---- GIVEN DATA

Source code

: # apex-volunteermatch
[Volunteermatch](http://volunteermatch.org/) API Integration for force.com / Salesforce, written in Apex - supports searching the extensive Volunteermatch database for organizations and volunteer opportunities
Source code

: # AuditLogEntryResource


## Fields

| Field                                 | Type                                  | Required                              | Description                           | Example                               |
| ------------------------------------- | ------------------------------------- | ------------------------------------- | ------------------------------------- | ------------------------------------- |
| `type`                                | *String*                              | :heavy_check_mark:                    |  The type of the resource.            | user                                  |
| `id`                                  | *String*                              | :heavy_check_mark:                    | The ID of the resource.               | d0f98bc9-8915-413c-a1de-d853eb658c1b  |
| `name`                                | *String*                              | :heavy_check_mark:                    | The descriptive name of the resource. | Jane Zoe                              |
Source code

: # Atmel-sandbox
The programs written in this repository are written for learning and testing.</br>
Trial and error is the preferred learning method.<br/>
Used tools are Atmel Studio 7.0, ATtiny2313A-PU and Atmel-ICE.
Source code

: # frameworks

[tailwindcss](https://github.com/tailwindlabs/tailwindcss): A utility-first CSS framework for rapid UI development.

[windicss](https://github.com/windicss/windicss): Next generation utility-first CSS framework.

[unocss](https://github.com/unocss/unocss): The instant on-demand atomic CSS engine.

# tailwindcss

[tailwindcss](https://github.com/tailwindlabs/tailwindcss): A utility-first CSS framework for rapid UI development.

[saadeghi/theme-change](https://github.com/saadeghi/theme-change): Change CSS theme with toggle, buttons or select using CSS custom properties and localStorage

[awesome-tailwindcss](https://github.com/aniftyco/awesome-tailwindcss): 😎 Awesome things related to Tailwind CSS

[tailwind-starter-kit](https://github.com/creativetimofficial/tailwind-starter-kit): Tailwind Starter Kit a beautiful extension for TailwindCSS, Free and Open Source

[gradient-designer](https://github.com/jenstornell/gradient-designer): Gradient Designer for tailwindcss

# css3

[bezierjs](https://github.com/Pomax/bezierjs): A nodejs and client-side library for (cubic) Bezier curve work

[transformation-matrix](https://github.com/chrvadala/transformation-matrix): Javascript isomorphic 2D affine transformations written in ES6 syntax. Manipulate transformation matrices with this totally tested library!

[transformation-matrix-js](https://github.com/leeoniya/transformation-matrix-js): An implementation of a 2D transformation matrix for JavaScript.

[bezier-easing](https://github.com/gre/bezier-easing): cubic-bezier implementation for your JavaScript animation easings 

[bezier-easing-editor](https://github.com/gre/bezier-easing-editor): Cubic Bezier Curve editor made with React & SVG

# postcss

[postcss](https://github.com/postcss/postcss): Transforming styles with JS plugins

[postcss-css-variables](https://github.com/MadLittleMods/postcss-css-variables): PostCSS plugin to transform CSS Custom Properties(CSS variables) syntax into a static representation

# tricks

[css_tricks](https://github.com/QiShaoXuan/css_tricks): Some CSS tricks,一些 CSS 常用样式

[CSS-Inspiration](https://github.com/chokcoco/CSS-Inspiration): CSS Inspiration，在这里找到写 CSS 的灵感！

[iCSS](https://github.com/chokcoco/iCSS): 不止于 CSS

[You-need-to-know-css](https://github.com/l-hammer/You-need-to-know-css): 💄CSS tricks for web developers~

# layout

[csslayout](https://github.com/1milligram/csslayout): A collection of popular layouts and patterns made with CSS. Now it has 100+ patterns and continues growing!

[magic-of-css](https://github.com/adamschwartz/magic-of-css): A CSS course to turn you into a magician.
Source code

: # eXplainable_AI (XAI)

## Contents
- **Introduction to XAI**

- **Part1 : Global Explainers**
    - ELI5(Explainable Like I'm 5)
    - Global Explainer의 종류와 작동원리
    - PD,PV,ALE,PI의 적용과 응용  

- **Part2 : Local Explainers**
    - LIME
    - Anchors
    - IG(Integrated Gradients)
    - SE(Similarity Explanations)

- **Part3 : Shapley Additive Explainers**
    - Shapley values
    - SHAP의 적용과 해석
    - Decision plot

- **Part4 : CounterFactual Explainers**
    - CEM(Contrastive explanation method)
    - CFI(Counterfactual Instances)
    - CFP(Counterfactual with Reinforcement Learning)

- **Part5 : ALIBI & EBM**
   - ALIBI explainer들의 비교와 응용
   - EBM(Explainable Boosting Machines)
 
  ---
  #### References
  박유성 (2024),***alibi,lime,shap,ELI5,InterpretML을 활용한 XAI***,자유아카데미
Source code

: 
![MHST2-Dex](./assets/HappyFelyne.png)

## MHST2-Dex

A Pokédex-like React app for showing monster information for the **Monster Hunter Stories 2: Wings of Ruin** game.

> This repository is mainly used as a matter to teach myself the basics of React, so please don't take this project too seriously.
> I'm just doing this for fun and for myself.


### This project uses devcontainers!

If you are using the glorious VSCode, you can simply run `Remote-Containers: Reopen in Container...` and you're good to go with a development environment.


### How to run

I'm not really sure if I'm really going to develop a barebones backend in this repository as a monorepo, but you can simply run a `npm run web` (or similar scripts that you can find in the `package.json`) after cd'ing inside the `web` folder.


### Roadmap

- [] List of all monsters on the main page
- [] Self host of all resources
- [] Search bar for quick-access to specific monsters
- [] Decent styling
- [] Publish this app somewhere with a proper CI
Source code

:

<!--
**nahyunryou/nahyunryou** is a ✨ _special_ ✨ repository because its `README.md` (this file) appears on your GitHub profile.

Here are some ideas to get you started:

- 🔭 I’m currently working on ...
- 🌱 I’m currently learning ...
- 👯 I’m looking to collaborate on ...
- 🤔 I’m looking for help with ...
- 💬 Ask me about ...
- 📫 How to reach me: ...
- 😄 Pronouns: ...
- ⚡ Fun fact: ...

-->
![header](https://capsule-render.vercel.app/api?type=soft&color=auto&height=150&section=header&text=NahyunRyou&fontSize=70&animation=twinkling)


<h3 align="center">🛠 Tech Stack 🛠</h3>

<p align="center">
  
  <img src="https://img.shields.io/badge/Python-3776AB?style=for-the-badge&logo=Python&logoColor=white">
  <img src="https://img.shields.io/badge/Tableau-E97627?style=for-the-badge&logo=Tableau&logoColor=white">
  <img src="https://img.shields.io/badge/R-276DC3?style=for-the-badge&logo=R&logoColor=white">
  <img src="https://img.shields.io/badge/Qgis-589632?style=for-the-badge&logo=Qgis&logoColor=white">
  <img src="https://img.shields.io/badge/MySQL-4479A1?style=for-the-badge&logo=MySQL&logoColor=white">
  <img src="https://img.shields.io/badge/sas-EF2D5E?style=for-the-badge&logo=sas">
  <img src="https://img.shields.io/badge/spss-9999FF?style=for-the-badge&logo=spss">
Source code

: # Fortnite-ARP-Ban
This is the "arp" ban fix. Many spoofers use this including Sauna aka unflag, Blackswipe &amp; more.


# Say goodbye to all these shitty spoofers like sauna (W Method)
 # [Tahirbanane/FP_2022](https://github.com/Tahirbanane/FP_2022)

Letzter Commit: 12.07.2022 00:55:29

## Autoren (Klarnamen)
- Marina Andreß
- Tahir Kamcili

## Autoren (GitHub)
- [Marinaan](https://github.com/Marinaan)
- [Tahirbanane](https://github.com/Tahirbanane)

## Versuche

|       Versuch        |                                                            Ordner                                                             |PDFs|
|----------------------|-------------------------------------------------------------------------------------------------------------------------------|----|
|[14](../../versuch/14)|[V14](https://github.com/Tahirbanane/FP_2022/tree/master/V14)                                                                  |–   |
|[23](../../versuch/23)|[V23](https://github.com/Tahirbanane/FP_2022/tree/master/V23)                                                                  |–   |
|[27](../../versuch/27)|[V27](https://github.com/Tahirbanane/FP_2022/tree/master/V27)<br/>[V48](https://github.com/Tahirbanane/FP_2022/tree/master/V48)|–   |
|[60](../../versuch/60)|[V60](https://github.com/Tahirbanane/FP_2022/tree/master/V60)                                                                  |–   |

--------

TASK STATEMENT:
Using the entries above, restate word for word every line from the one that contains "- [Tahirbanane](https://github.com/Tahirbanane)" through the last.

SOLUTION TO THE PROBLEM:
- [Tahirbanane](https://github.com/Tahirbanane)

## Versuche

|       Versuch        |                                                            Ordner                                                             |PDFs|
|----------------------|-------------------------------------------------------------------------------------------------------------------------------|----|
|[14](../../versuch/14)|[V14](https://github.com/Tahirbanane/FP_2022/tree/master/V14)                                                                  |–   |
|[23](../../versuch/23)|[V23](https://github.com/Tahirbanane/FP_2022/tree/master/V23)                                                                  |–   |
|[27](../../versuch/27)|[V27](https://github.com/Tahirbanane/FP_2022/tree/master/V27)<br/>[V48](https://github.com/Tahirbanane/FP_2022/tree/master/V48)|–   |
|[60](../../versuch/60)|[V60](https://github.com/Tahirbanane/FP_2022/tree/master/V60)                                                                  |–   |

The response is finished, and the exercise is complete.